*EXERCISE DIRECTIONS:* Could you reproduce, word for word, everything below from the line containing "Although 1H and" down to the line containing "The H structure", with both of those lines included and no others?

(Beginning of LISTED RECORDS)

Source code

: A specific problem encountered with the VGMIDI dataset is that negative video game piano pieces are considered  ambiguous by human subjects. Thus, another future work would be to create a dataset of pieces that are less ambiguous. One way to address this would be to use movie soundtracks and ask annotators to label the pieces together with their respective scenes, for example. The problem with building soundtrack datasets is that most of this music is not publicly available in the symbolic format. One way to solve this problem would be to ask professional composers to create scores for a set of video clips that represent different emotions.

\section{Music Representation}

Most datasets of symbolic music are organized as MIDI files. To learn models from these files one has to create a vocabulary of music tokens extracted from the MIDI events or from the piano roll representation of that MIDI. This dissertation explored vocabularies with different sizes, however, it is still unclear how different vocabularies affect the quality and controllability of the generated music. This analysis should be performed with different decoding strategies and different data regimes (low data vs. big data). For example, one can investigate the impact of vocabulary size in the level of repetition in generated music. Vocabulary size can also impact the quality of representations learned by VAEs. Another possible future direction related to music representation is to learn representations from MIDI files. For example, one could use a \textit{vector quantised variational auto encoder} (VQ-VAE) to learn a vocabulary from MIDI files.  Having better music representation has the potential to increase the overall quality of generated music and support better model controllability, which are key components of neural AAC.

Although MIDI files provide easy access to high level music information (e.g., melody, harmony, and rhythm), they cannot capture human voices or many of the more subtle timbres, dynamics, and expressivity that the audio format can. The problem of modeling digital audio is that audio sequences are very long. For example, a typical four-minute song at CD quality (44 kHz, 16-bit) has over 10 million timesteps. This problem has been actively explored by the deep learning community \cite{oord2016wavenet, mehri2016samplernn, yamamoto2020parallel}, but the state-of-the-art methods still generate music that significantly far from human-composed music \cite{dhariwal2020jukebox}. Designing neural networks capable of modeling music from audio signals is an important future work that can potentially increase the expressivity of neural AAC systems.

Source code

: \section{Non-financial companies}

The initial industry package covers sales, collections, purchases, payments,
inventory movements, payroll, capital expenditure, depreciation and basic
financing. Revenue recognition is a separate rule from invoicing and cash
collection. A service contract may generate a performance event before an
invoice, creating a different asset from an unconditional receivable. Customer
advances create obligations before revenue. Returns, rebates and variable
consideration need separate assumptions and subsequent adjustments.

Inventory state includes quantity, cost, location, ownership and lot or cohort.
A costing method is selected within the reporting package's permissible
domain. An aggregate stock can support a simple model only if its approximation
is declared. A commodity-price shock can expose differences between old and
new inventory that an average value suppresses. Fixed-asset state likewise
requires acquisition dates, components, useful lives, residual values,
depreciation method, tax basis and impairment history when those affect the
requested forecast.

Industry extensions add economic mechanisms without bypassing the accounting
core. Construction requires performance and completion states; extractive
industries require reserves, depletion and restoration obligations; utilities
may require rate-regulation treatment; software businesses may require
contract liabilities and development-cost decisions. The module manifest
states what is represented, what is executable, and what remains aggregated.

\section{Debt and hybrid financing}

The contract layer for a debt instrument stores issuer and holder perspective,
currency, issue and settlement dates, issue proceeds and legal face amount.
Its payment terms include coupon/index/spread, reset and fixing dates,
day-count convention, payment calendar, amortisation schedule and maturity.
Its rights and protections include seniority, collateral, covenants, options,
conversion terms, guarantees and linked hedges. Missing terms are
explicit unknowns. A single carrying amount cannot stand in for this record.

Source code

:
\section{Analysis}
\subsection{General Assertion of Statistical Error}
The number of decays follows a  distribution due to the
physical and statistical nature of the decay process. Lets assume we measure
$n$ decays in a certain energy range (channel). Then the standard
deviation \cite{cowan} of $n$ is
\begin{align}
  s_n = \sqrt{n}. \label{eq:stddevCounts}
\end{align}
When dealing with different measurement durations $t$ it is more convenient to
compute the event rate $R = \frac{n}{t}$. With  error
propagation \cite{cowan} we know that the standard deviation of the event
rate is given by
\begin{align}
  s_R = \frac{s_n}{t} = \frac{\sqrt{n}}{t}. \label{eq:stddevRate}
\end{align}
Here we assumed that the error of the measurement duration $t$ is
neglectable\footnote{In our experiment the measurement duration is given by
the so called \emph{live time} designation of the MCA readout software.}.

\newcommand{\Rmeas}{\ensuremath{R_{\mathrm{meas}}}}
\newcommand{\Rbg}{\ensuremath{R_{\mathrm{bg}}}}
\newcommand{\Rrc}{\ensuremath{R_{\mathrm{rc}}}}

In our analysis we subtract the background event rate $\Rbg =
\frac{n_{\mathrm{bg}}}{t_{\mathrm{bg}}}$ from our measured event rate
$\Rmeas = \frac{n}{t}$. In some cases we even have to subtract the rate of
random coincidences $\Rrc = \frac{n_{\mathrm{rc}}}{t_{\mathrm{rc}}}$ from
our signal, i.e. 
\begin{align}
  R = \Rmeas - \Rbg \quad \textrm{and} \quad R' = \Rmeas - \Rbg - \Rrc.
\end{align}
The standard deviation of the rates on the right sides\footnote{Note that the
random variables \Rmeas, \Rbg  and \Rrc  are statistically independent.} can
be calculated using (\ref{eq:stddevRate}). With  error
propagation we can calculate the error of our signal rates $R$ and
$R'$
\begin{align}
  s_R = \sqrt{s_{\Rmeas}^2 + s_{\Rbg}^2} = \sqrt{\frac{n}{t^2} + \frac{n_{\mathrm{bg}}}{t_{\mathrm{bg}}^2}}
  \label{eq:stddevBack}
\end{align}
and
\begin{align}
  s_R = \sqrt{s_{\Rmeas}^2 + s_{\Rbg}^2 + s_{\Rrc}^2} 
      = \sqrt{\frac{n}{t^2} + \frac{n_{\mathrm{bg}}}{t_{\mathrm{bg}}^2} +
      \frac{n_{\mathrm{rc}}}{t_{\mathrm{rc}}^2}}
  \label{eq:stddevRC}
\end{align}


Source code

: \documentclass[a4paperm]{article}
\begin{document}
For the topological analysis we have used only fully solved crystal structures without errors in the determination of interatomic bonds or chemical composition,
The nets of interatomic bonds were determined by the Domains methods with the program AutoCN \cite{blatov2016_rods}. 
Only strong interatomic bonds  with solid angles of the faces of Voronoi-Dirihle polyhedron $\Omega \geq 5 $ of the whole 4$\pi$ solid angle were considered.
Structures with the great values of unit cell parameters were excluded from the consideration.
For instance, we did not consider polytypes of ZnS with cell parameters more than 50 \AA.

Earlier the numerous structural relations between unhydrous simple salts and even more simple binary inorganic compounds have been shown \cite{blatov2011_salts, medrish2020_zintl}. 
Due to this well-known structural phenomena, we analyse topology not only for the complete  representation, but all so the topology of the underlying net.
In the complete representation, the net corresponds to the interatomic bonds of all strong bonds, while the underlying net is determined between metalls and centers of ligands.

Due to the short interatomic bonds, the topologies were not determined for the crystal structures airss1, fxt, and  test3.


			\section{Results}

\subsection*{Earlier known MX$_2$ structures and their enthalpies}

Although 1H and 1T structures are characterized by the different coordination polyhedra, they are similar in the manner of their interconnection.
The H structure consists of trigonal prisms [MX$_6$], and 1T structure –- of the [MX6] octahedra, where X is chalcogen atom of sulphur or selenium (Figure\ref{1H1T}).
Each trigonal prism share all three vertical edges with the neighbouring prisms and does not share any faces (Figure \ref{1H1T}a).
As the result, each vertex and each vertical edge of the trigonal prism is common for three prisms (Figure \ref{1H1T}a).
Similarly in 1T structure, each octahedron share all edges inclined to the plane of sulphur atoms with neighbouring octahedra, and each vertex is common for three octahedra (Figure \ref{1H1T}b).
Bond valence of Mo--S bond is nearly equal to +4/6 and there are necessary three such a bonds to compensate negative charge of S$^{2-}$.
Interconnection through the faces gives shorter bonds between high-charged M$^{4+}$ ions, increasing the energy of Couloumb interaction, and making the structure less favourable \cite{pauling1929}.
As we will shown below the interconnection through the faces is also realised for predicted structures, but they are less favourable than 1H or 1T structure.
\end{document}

(End of LISTED RECORDS)

*RESPONSE TO THE EXERCISE:*
Although 1H and 1T structures are characterized by the different coordination polyhedra, they are similar in the manner of their interconnection.
The H structure consists of trigonal prisms [MX$_6$], and 1T structure –- of the [MX6] octahedra, where X is chalcogen atom of sulphur or selenium (Figure\ref{1H1T}).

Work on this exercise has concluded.